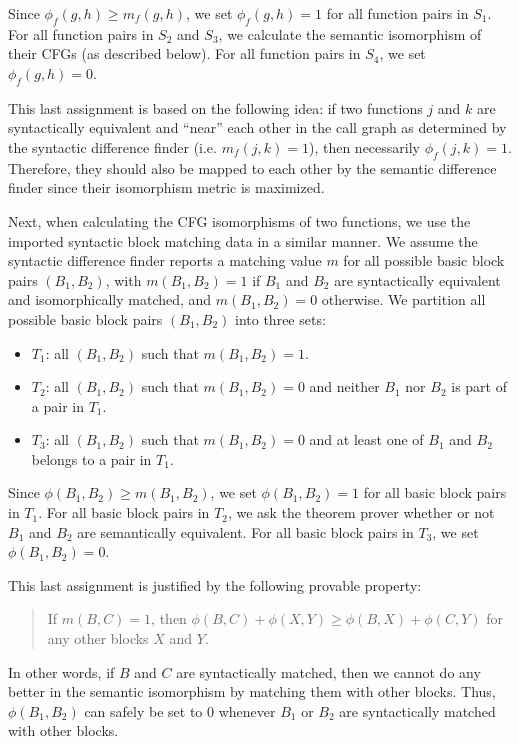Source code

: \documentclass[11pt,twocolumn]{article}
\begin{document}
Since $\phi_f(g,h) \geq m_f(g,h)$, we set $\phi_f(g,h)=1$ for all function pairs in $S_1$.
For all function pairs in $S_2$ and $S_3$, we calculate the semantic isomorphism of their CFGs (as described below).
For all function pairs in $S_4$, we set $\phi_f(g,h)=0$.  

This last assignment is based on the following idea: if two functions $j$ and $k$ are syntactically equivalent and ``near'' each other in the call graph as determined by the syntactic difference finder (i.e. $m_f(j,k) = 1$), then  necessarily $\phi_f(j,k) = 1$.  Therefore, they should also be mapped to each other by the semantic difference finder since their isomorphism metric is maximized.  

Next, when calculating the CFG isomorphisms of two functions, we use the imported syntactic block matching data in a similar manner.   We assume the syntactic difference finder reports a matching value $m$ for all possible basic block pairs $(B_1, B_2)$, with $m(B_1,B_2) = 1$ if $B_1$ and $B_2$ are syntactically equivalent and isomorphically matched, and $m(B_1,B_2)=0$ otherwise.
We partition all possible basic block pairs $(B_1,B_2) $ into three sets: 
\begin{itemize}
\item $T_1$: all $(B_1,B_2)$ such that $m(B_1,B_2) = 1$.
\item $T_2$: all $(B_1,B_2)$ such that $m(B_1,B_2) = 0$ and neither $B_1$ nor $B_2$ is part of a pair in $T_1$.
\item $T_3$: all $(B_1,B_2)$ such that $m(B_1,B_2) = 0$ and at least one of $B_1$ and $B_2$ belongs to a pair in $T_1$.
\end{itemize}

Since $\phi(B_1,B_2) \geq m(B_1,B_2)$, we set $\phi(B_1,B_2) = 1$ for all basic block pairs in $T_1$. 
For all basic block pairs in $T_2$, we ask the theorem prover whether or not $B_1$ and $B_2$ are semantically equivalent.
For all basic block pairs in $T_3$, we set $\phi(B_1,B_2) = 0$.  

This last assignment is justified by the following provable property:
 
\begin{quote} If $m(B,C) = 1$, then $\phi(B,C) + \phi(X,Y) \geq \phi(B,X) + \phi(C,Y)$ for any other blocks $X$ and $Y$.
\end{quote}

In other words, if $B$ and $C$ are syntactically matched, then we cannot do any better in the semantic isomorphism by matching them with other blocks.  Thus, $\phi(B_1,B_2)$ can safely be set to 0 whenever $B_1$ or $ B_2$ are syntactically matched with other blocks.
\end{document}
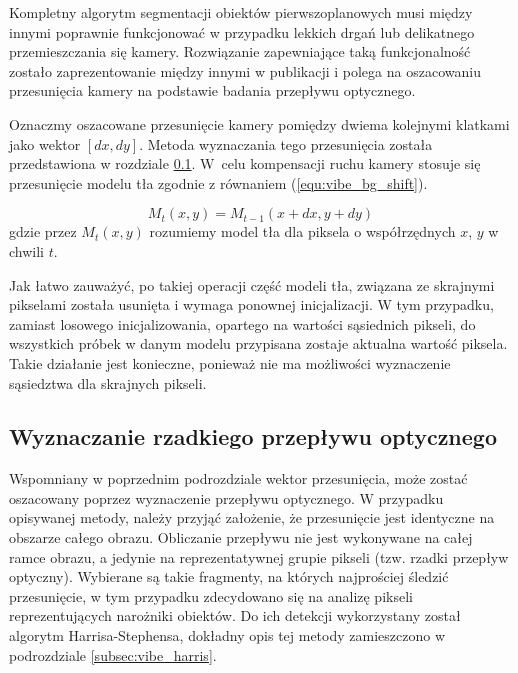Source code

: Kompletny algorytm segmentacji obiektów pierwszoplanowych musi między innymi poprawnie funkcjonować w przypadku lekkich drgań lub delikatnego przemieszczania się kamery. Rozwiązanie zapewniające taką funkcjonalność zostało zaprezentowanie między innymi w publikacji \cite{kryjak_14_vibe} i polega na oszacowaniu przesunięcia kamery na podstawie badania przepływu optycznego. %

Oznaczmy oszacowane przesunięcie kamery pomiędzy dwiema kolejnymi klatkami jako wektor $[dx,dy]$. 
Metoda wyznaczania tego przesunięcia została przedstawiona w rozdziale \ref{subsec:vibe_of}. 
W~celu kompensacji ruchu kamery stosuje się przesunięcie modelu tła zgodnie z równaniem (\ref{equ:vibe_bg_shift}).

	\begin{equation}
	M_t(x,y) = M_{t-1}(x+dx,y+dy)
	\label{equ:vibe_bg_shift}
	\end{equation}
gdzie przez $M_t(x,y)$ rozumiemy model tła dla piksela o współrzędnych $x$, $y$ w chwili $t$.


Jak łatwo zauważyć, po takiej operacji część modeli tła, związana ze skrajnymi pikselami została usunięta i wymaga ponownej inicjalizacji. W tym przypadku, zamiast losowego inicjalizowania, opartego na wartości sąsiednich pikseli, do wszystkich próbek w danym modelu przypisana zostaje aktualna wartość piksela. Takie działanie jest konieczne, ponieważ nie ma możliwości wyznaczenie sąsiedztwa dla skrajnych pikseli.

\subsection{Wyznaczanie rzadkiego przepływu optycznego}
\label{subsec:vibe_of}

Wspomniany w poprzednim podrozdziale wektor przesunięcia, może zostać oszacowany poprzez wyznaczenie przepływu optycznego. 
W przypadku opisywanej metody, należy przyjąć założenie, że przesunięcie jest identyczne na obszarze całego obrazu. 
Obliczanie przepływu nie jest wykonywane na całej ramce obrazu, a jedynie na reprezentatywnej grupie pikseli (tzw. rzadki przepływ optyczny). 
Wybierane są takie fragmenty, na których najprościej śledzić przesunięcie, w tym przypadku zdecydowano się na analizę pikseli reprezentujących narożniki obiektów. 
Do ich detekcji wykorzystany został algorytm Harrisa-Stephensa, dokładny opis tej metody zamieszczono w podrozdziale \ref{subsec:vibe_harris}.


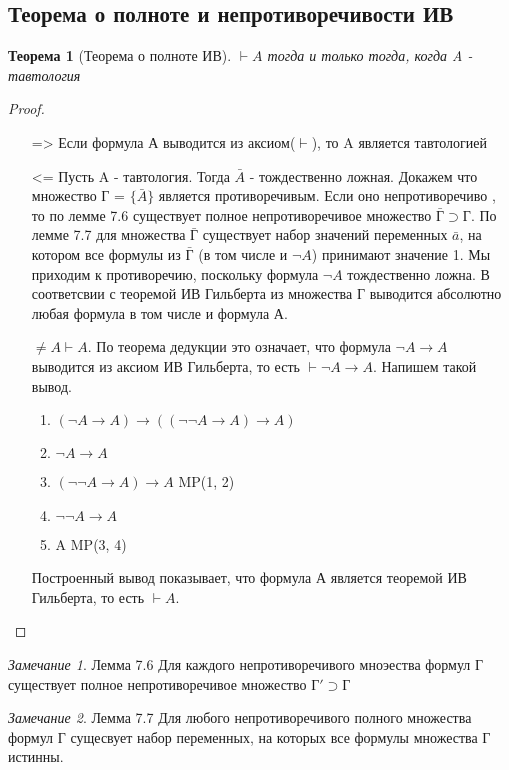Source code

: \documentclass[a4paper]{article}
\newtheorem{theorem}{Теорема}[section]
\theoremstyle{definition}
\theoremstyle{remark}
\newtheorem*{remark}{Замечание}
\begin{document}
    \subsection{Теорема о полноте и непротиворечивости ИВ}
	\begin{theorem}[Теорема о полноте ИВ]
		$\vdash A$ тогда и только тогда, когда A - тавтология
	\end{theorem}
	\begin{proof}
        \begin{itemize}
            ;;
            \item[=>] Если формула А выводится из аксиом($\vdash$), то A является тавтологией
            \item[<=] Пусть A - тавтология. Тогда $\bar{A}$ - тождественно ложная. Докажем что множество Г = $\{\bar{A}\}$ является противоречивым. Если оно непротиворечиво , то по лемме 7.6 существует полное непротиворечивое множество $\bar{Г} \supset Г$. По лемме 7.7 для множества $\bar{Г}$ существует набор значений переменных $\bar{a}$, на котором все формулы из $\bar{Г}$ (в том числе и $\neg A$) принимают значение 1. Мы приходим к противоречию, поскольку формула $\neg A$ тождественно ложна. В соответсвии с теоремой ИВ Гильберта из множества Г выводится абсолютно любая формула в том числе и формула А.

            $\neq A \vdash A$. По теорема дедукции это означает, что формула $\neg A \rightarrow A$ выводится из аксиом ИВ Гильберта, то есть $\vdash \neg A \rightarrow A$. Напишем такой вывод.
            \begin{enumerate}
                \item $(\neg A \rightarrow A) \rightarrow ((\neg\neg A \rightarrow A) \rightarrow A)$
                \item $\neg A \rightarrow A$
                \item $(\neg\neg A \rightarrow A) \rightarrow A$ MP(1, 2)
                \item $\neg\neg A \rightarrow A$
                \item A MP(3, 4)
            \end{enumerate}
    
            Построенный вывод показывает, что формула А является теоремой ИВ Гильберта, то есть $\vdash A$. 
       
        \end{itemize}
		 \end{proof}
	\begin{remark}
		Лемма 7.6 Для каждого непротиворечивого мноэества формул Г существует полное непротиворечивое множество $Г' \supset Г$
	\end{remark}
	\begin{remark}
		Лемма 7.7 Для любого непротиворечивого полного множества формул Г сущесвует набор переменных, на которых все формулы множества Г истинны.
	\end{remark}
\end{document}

+-------+

Tally up the lines in the preceding listing that contain the string "аксиом". Respond with the number and nothing else.

EXERCISE ANSWER: 2